I feel for you, although nothing like that has happened (yet!) with my

almost-3-year-old.

 

The way I see it, your daughter doesn't realize what she ate was meat, so no

lasting damage was done. And by the time she's old enough to know what it

is, she'll also be old enough to refuse it when offered. And with a caring

and supportive mom like you, I bet she'll be bold about refusing it when

that time comes.

 

As for her feeling different, maybe you could offer some veg meal/snack

ideas to the daycare. That way everyone can enjoy!

 

Good luck to you and God bless,

Bonnie

 

-

<ccl

 

Thursday, August 30, 2001 1:01 PM

rant

 

 

> Let me preface this by saying that I'm a single mom and my daughter's

> father took off before she was born...so day care is not optional for

> us if we want to eat, veg or otherwise. That said...

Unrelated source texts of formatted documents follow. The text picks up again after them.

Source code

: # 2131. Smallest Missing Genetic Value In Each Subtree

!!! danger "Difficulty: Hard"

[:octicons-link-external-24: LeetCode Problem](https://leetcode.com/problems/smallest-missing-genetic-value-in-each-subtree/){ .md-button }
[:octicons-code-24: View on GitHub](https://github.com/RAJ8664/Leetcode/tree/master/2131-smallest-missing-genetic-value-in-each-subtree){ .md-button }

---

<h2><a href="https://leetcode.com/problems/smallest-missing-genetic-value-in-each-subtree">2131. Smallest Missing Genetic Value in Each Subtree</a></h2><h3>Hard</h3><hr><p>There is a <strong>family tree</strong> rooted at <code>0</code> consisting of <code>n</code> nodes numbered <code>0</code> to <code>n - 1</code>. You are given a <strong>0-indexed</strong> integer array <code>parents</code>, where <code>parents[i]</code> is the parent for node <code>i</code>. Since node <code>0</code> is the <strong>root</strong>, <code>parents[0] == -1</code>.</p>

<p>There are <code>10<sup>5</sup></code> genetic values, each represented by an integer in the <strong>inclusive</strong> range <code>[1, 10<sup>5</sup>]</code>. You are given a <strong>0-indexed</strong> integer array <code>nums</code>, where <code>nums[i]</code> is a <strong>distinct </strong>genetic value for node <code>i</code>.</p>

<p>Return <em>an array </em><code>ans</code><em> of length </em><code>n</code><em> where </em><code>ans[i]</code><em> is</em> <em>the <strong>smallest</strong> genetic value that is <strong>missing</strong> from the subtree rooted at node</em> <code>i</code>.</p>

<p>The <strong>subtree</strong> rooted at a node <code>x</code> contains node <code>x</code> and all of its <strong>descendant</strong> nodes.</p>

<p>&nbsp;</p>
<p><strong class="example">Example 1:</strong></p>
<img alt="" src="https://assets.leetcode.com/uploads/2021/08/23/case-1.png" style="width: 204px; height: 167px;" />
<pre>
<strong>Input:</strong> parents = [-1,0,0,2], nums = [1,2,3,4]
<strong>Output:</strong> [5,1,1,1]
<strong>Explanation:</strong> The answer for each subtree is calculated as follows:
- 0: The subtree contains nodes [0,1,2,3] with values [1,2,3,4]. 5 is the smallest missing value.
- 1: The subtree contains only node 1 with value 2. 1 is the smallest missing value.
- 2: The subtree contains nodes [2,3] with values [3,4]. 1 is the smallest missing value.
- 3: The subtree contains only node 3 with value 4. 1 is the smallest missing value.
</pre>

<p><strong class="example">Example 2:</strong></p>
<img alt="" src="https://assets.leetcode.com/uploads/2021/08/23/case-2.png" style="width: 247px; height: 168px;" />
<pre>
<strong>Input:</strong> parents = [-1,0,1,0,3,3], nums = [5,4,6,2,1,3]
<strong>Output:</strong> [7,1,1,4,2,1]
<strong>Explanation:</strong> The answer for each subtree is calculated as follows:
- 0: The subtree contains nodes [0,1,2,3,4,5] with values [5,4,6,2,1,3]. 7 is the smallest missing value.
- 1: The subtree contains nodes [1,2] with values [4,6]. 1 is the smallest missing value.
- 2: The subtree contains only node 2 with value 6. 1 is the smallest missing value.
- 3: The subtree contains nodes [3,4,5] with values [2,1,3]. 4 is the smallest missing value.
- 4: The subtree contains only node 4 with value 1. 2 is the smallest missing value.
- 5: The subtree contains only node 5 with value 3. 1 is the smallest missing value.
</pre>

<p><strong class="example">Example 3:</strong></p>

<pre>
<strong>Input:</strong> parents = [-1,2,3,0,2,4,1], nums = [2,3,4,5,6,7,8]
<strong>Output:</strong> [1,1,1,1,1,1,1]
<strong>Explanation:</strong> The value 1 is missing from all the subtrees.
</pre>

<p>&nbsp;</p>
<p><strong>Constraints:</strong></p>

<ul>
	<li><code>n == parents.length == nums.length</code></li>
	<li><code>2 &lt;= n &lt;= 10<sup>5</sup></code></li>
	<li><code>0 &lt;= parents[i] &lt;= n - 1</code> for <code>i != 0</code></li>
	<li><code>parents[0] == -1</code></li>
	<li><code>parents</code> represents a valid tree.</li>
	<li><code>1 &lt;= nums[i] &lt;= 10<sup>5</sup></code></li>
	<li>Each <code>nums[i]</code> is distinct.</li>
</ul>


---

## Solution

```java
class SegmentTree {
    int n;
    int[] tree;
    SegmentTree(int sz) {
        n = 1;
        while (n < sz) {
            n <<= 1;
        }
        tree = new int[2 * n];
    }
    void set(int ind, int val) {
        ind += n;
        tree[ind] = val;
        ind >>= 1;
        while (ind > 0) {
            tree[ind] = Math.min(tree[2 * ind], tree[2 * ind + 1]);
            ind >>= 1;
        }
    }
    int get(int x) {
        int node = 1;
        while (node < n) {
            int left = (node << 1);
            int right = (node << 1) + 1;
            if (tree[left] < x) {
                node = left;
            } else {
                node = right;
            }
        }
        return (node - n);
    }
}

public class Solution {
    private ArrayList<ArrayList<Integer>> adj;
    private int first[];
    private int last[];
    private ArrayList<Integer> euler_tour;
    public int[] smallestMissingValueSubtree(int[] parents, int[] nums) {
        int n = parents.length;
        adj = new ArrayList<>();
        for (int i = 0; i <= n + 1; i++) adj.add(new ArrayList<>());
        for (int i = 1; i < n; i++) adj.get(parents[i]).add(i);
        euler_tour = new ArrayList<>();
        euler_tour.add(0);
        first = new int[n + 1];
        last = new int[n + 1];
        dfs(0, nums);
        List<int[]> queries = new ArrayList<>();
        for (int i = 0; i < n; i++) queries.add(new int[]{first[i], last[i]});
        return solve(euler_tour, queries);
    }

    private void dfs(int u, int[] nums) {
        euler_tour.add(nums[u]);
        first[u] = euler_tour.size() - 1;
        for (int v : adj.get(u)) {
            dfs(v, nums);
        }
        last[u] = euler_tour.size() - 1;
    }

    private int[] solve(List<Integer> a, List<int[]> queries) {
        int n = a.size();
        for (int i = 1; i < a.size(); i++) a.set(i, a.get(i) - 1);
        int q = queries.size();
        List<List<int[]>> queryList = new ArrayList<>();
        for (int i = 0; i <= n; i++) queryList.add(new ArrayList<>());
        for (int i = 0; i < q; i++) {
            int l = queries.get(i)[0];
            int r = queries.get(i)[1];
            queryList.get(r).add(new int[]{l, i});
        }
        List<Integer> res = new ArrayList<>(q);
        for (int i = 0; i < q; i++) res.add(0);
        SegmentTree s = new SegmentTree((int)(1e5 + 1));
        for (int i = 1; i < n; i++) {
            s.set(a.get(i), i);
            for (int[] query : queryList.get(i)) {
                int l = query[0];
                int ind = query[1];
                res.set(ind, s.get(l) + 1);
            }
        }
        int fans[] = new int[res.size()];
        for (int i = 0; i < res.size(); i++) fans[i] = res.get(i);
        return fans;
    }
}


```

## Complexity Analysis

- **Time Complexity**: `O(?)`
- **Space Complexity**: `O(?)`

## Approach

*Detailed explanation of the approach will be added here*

> <rant> I picked up my daughter yesterday and one of the assistant

> teachers slipped up and told me she had chicken noodle soup for lunch.

> When I asked the head teacher, she acted like it wasn't that big of a

> deal... she " just didn't really think of chicken as meat. " I thought

> my head was going to explode and I let her know I was angry and I was

> perhaps a trifle more sarcastic than the situation called for.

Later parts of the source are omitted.